The overall behavior of this ACF plot is exponential. ACF with exponential decay suggests an AR process. Whereas ACF with a cutoff after lag q suggests an MA process. PACF has two significant spikes, which shows that the process is AR(2).

## Modeling and forecasting with ARIMA

The auto.arima function from the forecast package is used to set the appropriate ARIMA model with the best parameterization. Below is the code for this function.

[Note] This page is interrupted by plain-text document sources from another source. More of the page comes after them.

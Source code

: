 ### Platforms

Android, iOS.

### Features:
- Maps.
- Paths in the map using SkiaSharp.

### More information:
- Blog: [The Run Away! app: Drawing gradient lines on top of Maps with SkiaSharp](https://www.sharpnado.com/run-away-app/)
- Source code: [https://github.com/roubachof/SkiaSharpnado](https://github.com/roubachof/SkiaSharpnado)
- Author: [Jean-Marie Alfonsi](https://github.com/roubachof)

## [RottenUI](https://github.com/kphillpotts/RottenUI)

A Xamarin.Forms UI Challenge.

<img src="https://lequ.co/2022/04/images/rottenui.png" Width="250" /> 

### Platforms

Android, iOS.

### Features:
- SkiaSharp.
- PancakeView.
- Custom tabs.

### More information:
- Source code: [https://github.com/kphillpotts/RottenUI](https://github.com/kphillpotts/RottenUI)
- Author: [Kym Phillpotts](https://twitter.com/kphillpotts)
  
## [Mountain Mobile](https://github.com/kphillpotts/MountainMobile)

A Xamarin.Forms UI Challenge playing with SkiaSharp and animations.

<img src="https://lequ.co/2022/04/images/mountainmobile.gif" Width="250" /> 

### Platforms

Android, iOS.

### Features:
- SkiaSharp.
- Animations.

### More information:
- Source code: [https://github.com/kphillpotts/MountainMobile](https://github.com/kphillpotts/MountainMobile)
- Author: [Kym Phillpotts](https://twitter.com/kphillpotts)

`# Fit ARIMA model arima_model<- auto.arima(time_series_example)  print(arima_model)  # Forecast using ARIMA model  # Forecasting for the next 12 months  forecast_values <- forecast(arima_model, h = 12)   plot(forecast_values, main = "ARIMA Forecast", xlab = "Date", ylab = "Values")  # Evaluate forecast accuracy  accuracy(forecast_values)`

The ARIMA model captures a linear trend (1st differencing) with two autoregressive terms (lag 1 and lag 2) and a drift term. The forecast reliability measurements indicate reasonable accuracy.

The highlighted part of the above graph, which is increasing, shows the forecast for stock prices for the next year.

## Assumptions check

After modeling, testing assumptions assures that the chosen model is an adequate fit for the data. If, after modeling, the assumptions are not met, we may need to reconsider our model choices or explore additional modifications.

Below is the code to check some of the assumptions for this model.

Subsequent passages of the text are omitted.